Previous studies have linked 180 or so loci to height, but common variants at those loci could only explain about 12 percent of the heritability of height, or about 10 percent of the phenotypic variation, the researchers said.

To search for additional variants, Hirschhorn and the GIANT consortium performed a genome-wide association study meta-analysis that took in data from 79 studies and included 253,288 people of European descent. From this, they uncovered 697 SNPs clustered in 423 loci that reached genome-wide significance.

Though the polygenic nature of height appeared to inflate the test statistics the researchers saw, they concluded that most of the loci uncovered represent true associations.

Through a series of analyses that relied on within-family predictions and data from five additional studies, the researchers reported that the most strongly associated 2,000 SNPs could explain some 21 percent of phenotypic variation while the most strongly associated 9,500 SNPs could capture about 29 percent of phenotypic variance. Together, all common variants captured 60 percent of heritability.

"The results are consistent with a genetic architecture for human height that is characterized by a very large but finite number (thousands) of causal variants, located throughout the genome but clustered in both a biological and genomic manner," the researchers wrote.

The consortium turned to two gene prioritization approaches, called MAGENTA and GRAIL, and linked the SNPs they uncovered to gene regions known involved in height as well as to regions not previously associated with the trait.

By folding in results from DEPICT, a novel integrative method that not only prioritizes genes and gene sets, but also identifies tissues where those genes are highly expressed, the team confirmed and built on the MAGENTA and GRAIL findings.

Among those top prioritized genes with links to relevant pathways were GLI1 and LAMA5, which are linked to Hedgehog signaling; FRS2, which is involved in FGF signaling; and MTOR, which is involved in TGF and mTOR signaling.

Other genes highlighted by DEPICT — such as FAM101A, GLT8D2, and ARSJ — have no clear link yet to skeletal growth and may, the researchers said, represent biology left to learn.

"When you double the sample size and increase your statistical power, you can make new discoveries," Hirschhorn said. "Our results prioritize many genes and pathways as important in skeletal growth during childhood."

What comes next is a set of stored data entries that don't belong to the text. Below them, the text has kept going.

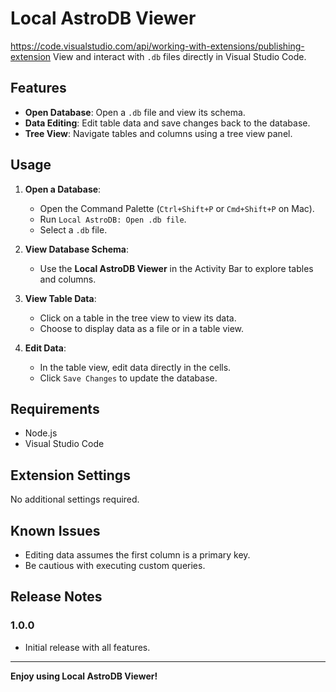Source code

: # Local AstroDB Viewer
https://code.visualstudio.com/api/working-with-extensions/publishing-extension
View and interact with `.db` files directly in Visual Studio Code.

## Features

- **Open Database**: Open a `.db` file and view its schema.
- **Data Editing**: Edit table data and save changes back to the database.
- **Tree View**: Navigate tables and columns using a tree view panel.

## Usage

1. **Open a Database**:
   - Open the Command Palette (`Ctrl+Shift+P` or `Cmd+Shift+P` on Mac).
   - Run `Local AstroDB: Open .db file`.
   - Select a `.db` file.

2. **View Database Schema**:
   - Use the **Local AstroDB Viewer** in the Activity Bar to explore tables and columns.

3. **View Table Data**:
   - Click on a table in the tree view to view its data.
   - Choose to display data as a file or in a table view.

4. **Edit Data**:
   - In the table view, edit data directly in the cells.
   - Click `Save Changes` to update the database.


## Requirements

- Node.js
- Visual Studio Code

## Extension Settings

No additional settings required.

## Known Issues

- Editing data assumes the first column is a primary key.
- Be cautious with executing custom queries.

## Release Notes

### 1.0.0

- Initial release with all features.

---

**Enjoy using Local AstroDB Viewer!**
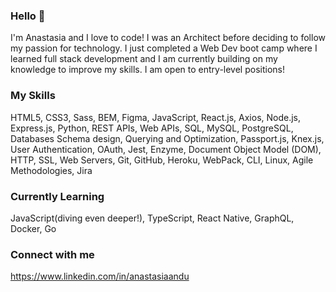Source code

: ### Hello 👋

I'm Anastasia and I love to code! 
I was an Architect before deciding to follow my passion for technology. 
I just completed a Web Dev boot camp where I learned full stack development and I am currently building on my knowledge to improve my skills. 
I am open to entry-level positions!

### My Skills

HTML5, CSS3,  Sass, BEM, Figma, JavaScript, React.js, Axios, Node.js, Express.js, Python, REST APIs, Web APIs, SQL,  MySQL, PostgreSQL, Databases Schema design, Querying and Optimization, Passport.js, Knex.js, User Authentication, OAuth, Jest, Enzyme, Document Object Model (DOM),  HTTP, SSL, Web Servers, Git, GitHub, Heroku, WebPack, CLI, Linux, Agile Methodologies, Jira

### Currently Learning

JavaScript(diving even deeper!), TypeScript, React Native, GraphQL, Docker, Go

### Connect with me

https://www.linkedin.com/in/anastasiaandu 

<!--
**anastasiaandu/anastasiaandu** is a ✨ _special_ ✨ repository because its `README.md` (this file) appears on your GitHub profile.

Here are some ideas to get you started:

- 🔭 I’m currently working on ...
- 🌱 I’m currently learning ...
- 👯 I’m looking to collaborate on ...
- 🤔 I’m looking for help with ...
- 💬 Ask me about ...
- 📫 How to reach me: ...
- 😄 Pronouns: ...
- ⚡ Fun fact: ...
-->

Indeed, they noted that CHSY1, which came in at the second spot on their list of prioritized genes, was unknown when they made their list, but mutations in it have since been linked to a syndrome marked by short stature and brachydactyly.

He and his colleagues also argued that, in light of their findings, results from large GWAS will remain relevant as sample sizes increase because they can elucidate biologically relevant information and help prioritize genes and pathways.

"As you increase the sample size, you get more biology," Hirschhorn added.